Several epidemiological studies suggest an association between maternal infections during pregnancy and the emergence of neurodevelopmental disorders in the offspring, such as autism and schizophrenia. Animal models broadened the knowledge about the pathophysiological mechanisms that develop from prenatal infection to the onset of psychopathological phenotype. Mounting evidence supports the hypothesis that detrimental effects of maternal immune activation might be transmitted across generations. Here, we explored the transgenerational effects on the dopamine system of a maternal immune activation model based on the viral mimetic polyriboinosinic-polyribocytidilic acid. We assessed dopamine neurons activity in the ventral tegmental area by in vivo electrophysiology. Furthermore, we studied two behavioral tests strictly modulated by the mesolimbic dopamine system, i.e., the open field in response to amphetamine and the prepulse inhibition of the startle reflex in response to the D2 agonist apomorphine.
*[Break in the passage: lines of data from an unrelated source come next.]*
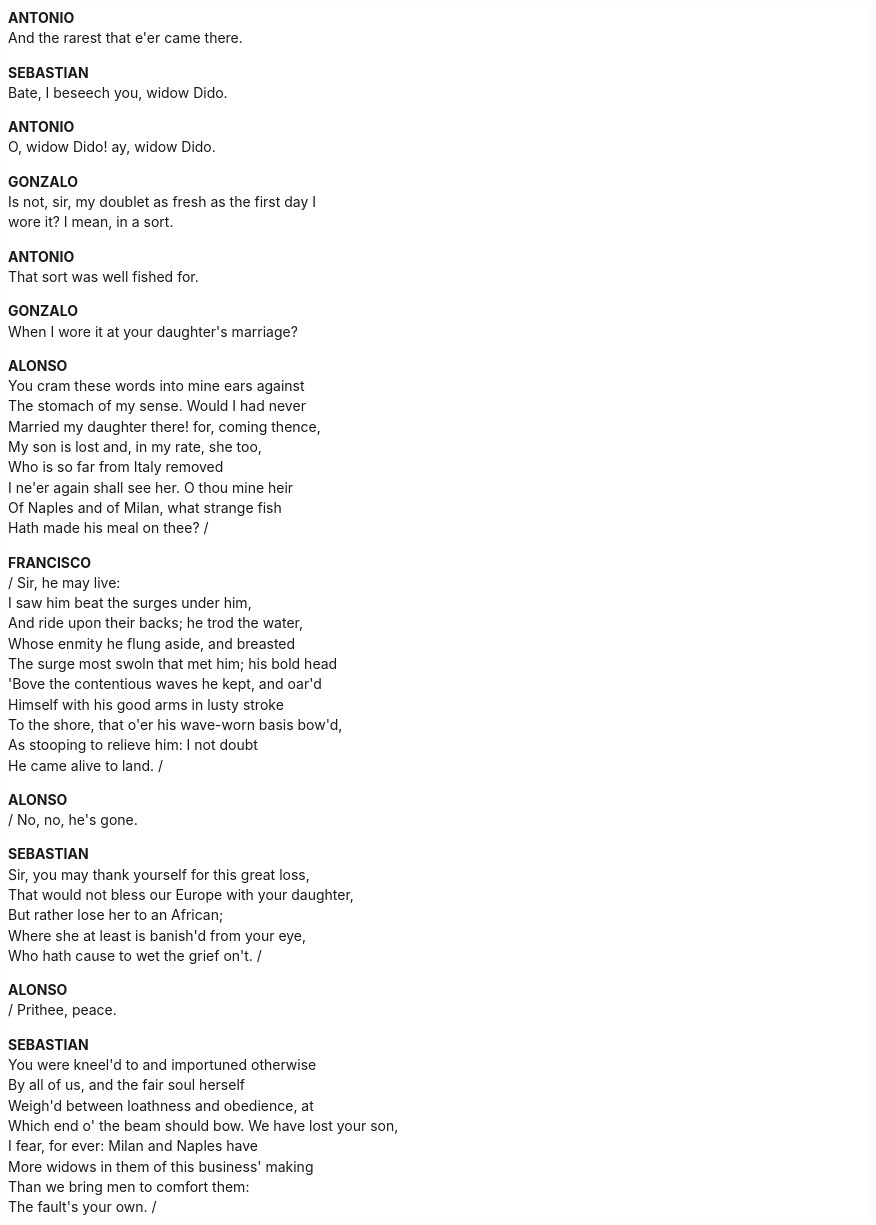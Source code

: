 **ANTONIO**  
And the rarest that e'er came there.

**SEBASTIAN**  
Bate, I beseech you, widow Dido.

**ANTONIO**  
O, widow Dido! ay, widow Dido.

**GONZALO**  
Is not, sir, my doublet as fresh as the first day I  
wore it? I mean, in a sort.

**ANTONIO**  
That sort was well fished for.

**GONZALO**  
When I wore it at your daughter's marriage?

**ALONSO**  
You cram these words into mine ears against  
The stomach of my sense. Would I had never  
Married my daughter there! for, coming thence,  
My son is lost and, in my rate, she too,  
Who is so far from Italy removed  
I ne'er again shall see her. O thou mine heir  
Of Naples and of Milan, what strange fish  
Hath made his meal on thee? /

**FRANCISCO**  
/ Sir, he may live:  
I saw him beat the surges under him,  
And ride upon their backs; he trod the water,  
Whose enmity he flung aside, and breasted  
The surge most swoln that met him; his bold head  
'Bove the contentious waves he kept, and oar'd  
Himself with his good arms in lusty stroke  
To the shore, that o'er his wave-worn basis bow'd,  
As stooping to relieve him: I not doubt  
He came alive to land. /

**ALONSO**  
/ No, no, he's gone.

**SEBASTIAN**  
Sir, you may thank yourself for this great loss,  
That would not bless our Europe with your daughter,  
But rather lose her to an African;  
Where she at least is banish'd from your eye,  
Who hath cause to wet the grief on't. /

**ALONSO**  
/ Prithee, peace.

**SEBASTIAN**  
You were kneel'd to and importuned otherwise  
By all of us, and the fair soul herself  
Weigh'd between loathness and obedience, at  
Which end o' the beam should bow. We have lost your son,  
I fear, for ever: Milan and Naples have  
More widows in them of this business' making  
Than we bring men to comfort them:  
The fault's your own. /
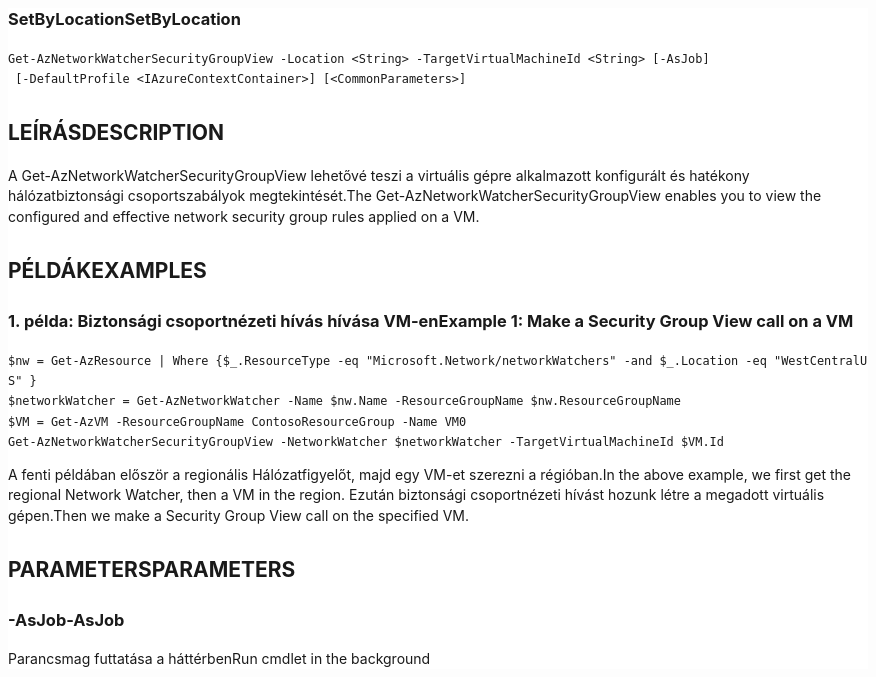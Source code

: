 ### <span data-ttu-id="a423b-107">SetByLocation</span><span class="sxs-lookup"><span data-stu-id="a423b-107">SetByLocation</span></span>
```
Get-AzNetworkWatcherSecurityGroupView -Location <String> -TargetVirtualMachineId <String> [-AsJob]
 [-DefaultProfile <IAzureContextContainer>] [<CommonParameters>]
```

## <span data-ttu-id="a423b-108">LEÍRÁS</span><span class="sxs-lookup"><span data-stu-id="a423b-108">DESCRIPTION</span></span>
<span data-ttu-id="a423b-109">A Get-AzNetworkWatcherSecurityGroupView lehetővé teszi a virtuális gépre alkalmazott konfigurált és hatékony hálózatbiztonsági csoportszabályok megtekintését.</span><span class="sxs-lookup"><span data-stu-id="a423b-109">The Get-AzNetworkWatcherSecurityGroupView enables you to view the configured and effective network security group rules applied on a VM.</span></span>

## <span data-ttu-id="a423b-110">PÉLDÁK</span><span class="sxs-lookup"><span data-stu-id="a423b-110">EXAMPLES</span></span>

### <span data-ttu-id="a423b-111">1. példa: Biztonsági csoportnézeti hívás hívása VM-en</span><span class="sxs-lookup"><span data-stu-id="a423b-111">Example 1: Make a Security Group View call on a VM</span></span>
```
$nw = Get-AzResource | Where {$_.ResourceType -eq "Microsoft.Network/networkWatchers" -and $_.Location -eq "WestCentralUS" } 
$networkWatcher = Get-AzNetworkWatcher -Name $nw.Name -ResourceGroupName $nw.ResourceGroupName 
$VM = Get-AzVM -ResourceGroupName ContosoResourceGroup -Name VM0 
Get-AzNetworkWatcherSecurityGroupView -NetworkWatcher $networkWatcher -TargetVirtualMachineId $VM.Id
```

<span data-ttu-id="a423b-112">A fenti példában először a regionális Hálózatfigyelőt, majd egy VM-et szerezni a régióban.</span><span class="sxs-lookup"><span data-stu-id="a423b-112">In the above example, we first get the regional Network Watcher, then a VM in the region.</span></span> <span data-ttu-id="a423b-113">Ezután biztonsági csoportnézeti hívást hozunk létre a megadott virtuális gépen.</span><span class="sxs-lookup"><span data-stu-id="a423b-113">Then we make a Security Group View call on the specified VM.</span></span>

## <span data-ttu-id="a423b-114">PARAMETERS</span><span class="sxs-lookup"><span data-stu-id="a423b-114">PARAMETERS</span></span>

### <span data-ttu-id="a423b-115">-AsJob</span><span class="sxs-lookup"><span data-stu-id="a423b-115">-AsJob</span></span>
<span data-ttu-id="a423b-116">Parancsmag futtatása a háttérben</span><span class="sxs-lookup"><span data-stu-id="a423b-116">Run cmdlet in the background</span></span>
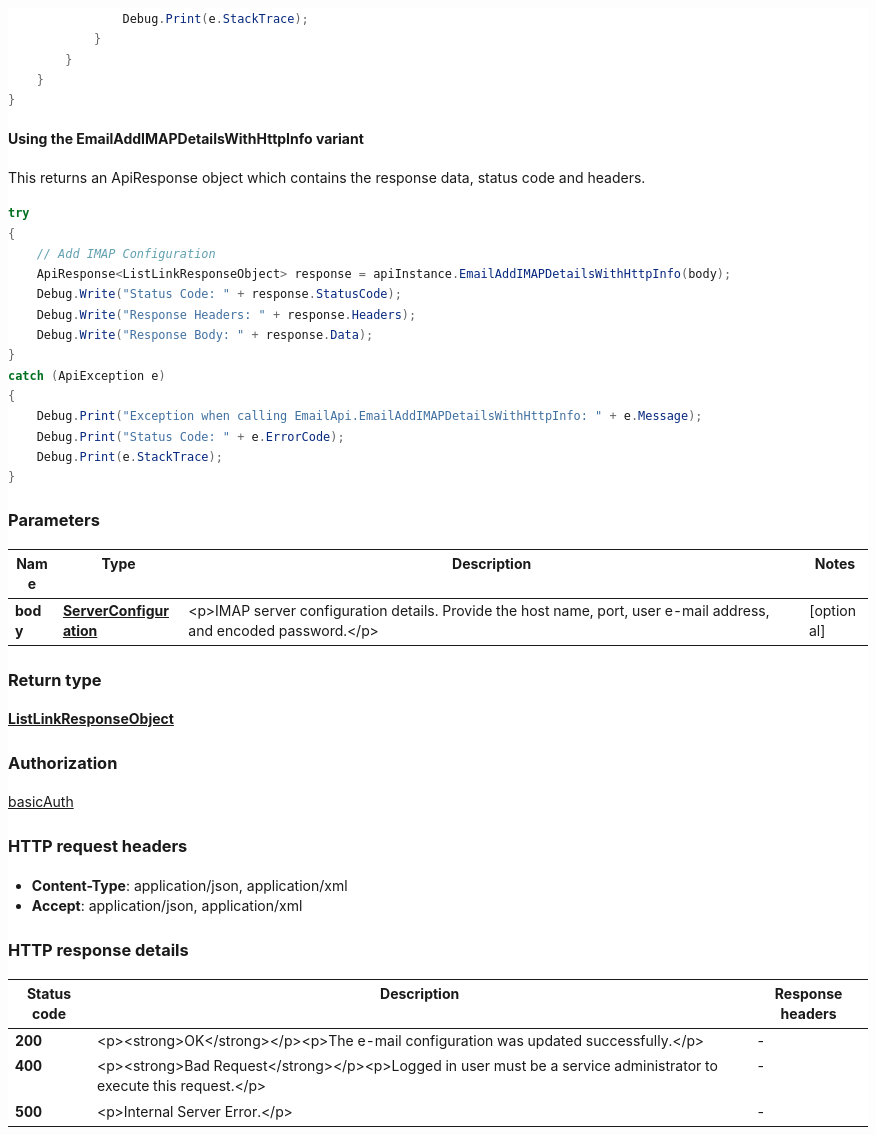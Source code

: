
 ```csharp
                Debug.Print(e.StackTrace);
            }
        }
    }
}
```

#### Using the EmailAddIMAPDetailsWithHttpInfo variant
This returns an ApiResponse object which contains the response data, status code and headers.

```csharp
try
{
    // Add IMAP Configuration
    ApiResponse<ListLinkResponseObject> response = apiInstance.EmailAddIMAPDetailsWithHttpInfo(body);
    Debug.Write("Status Code: " + response.StatusCode);
    Debug.Write("Response Headers: " + response.Headers);
    Debug.Write("Response Body: " + response.Data);
}
catch (ApiException e)
{
    Debug.Print("Exception when calling EmailApi.EmailAddIMAPDetailsWithHttpInfo: " + e.Message);
    Debug.Print("Status Code: " + e.ErrorCode);
    Debug.Print(e.StackTrace);
}
```

### Parameters

| Name | Type | Description | Notes |
|------|------|-------------|-------|
| **body** | [**ServerConfiguration**](ServerConfiguration.md) | &lt;p&gt;IMAP server configuration details. Provide the host name, port, user e-mail address, and encoded password.&lt;/p&gt; | [optional]  |

### Return type

[**ListLinkResponseObject**](ListLinkResponseObject.md)

### Authorization

[basicAuth](../README.md#basicAuth)

### HTTP request headers

 - **Content-Type**: application/json, application/xml
 - **Accept**: application/json, application/xml


### HTTP response details
| Status code | Description | Response headers |
|-------------|-------------|------------------|
| **200** | &lt;p&gt;&lt;strong&gt;OK&lt;/strong&gt;&lt;/p&gt;&lt;p&gt;The e-mail configuration was updated successfully.&lt;/p&gt; |  -  |
| **400** | &lt;p&gt;&lt;strong&gt;Bad Request&lt;/strong&gt;&lt;/p&gt;&lt;p&gt;Logged in user must be a service administrator to execute this request.&lt;/p&gt; |  -  |
| **500** | &lt;p&gt;Internal Server Error.&lt;/p&gt; |  -  |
Second-generation adult male rats did not display any deficit in sensorimotor gating; however, they displayed an altered activity of ventral tegmental area dopamine neurons, indexed by a reduced spontaneous firing rate and a heightened motor activation in response to amphetamine administration in the open field. On the other hand, second-generation female rats were protected from ancestors’ polyriboinosinic-polyribocytidilic acid treatment, as they did not show any alteration in dopamine cell activity or in behavioral tests. These results confirm that maternal immune activation negatively influences, in a sex-dependent manner, neurodevelopmental trajectories of the dopamine system across generations.